Task directions:
Filter the listing below down to the lines holding the word "methods", and copy those lines.
────
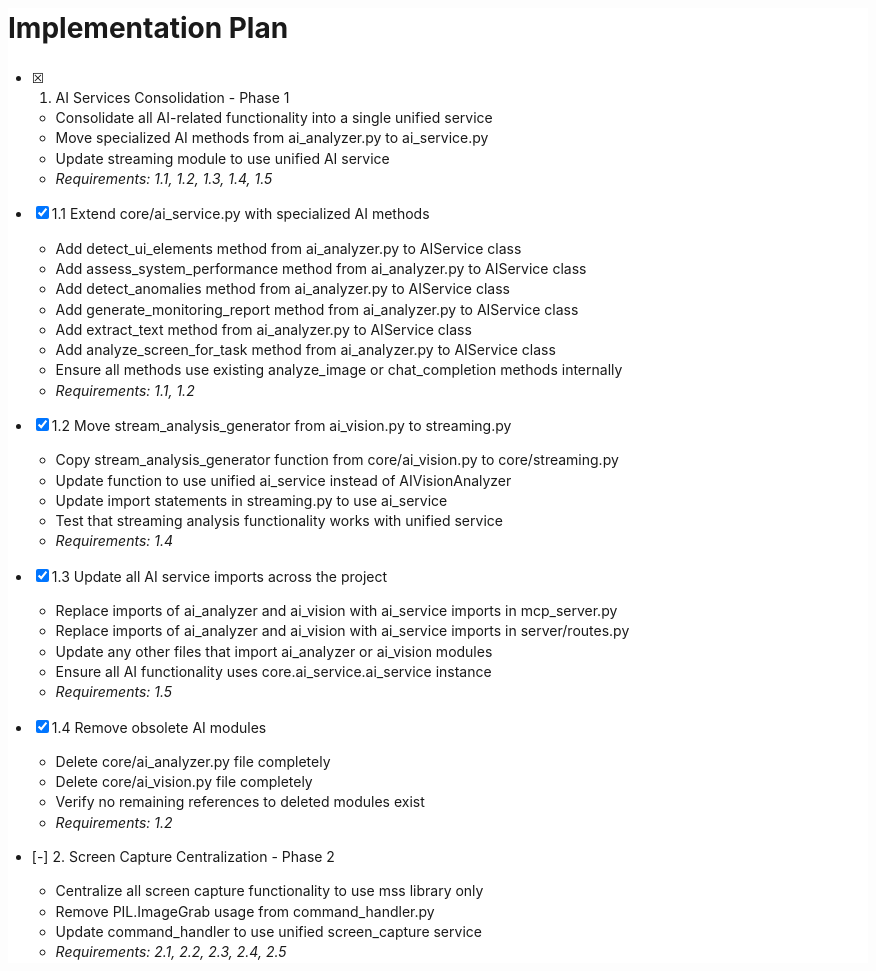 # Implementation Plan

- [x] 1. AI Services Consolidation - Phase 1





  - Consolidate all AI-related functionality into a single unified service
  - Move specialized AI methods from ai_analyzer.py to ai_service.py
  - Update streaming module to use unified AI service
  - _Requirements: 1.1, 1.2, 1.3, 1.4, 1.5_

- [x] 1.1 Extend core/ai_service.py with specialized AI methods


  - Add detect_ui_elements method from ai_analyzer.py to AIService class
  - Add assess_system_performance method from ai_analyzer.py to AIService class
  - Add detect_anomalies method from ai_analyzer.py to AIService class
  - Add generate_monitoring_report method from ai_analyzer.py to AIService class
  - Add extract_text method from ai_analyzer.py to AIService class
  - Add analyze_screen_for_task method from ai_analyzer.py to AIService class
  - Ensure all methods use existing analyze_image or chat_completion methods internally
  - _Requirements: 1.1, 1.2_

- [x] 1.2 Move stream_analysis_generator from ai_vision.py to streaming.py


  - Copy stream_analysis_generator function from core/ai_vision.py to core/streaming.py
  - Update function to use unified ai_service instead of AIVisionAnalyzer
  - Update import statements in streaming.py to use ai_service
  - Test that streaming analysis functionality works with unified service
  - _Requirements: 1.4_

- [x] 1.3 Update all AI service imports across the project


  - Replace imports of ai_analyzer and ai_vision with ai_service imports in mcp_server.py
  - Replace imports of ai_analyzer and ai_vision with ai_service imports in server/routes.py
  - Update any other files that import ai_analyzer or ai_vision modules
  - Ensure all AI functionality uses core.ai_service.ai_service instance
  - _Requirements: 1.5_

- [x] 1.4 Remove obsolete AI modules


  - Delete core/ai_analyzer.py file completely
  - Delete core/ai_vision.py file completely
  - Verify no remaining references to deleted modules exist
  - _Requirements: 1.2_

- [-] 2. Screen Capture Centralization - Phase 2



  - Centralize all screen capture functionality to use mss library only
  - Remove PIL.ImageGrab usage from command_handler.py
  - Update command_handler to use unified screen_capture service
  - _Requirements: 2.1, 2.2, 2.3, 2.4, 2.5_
────
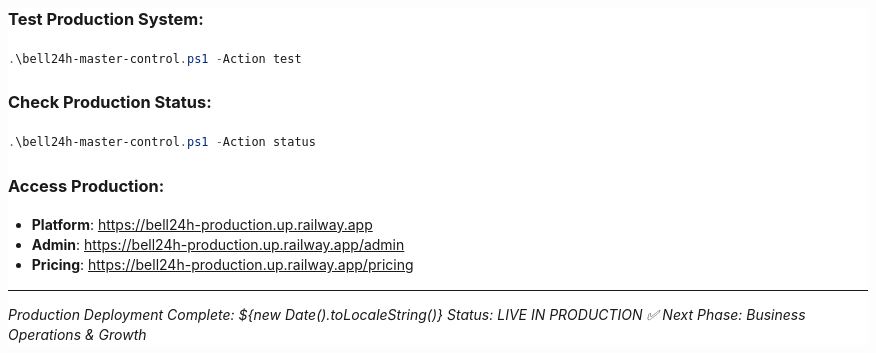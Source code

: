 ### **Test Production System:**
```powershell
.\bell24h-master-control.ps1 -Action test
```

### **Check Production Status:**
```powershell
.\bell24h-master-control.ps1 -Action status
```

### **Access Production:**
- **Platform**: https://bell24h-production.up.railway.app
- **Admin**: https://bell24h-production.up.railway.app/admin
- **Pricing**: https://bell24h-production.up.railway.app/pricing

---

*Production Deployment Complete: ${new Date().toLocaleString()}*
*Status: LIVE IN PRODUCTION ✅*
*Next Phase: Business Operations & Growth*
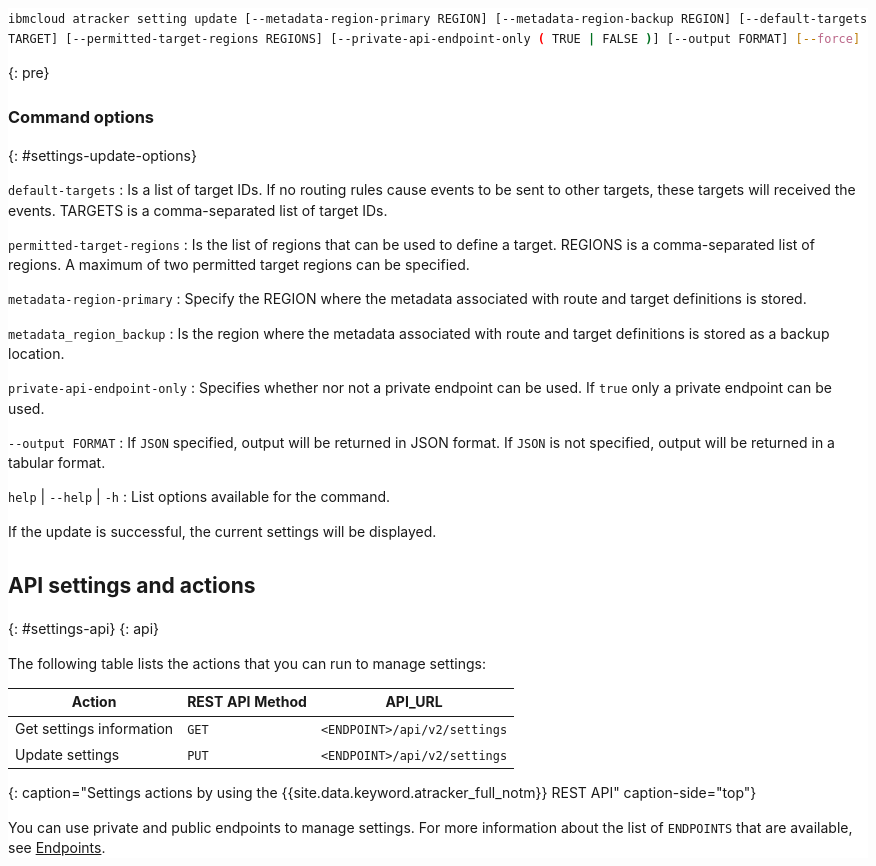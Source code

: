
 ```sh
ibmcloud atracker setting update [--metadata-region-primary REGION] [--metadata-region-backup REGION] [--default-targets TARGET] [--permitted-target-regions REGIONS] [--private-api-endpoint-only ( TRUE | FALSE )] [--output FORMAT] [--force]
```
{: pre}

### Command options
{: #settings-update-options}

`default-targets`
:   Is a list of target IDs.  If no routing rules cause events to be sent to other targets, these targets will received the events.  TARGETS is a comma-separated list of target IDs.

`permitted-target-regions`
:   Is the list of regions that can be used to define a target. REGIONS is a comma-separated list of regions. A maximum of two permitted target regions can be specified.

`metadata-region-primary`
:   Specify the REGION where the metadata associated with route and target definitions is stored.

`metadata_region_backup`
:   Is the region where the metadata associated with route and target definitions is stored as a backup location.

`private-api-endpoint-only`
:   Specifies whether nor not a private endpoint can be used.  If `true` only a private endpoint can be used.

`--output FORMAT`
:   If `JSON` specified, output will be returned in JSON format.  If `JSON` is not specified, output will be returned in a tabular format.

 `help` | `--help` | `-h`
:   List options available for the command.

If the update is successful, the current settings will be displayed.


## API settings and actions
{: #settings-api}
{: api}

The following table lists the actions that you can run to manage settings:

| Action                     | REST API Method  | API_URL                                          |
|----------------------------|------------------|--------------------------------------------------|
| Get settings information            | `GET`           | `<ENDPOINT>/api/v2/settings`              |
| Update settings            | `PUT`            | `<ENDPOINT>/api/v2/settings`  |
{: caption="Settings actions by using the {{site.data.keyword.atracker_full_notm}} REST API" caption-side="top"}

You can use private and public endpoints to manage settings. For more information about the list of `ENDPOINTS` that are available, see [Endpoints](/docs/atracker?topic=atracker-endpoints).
────
Solution to the exercise:
  - Move specialized AI methods from ai_analyzer.py to ai_service.py
- [x] 1.1 Extend core/ai_service.py with specialized AI methods
  - Ensure all methods use existing analyze_image or chat_completion methods internally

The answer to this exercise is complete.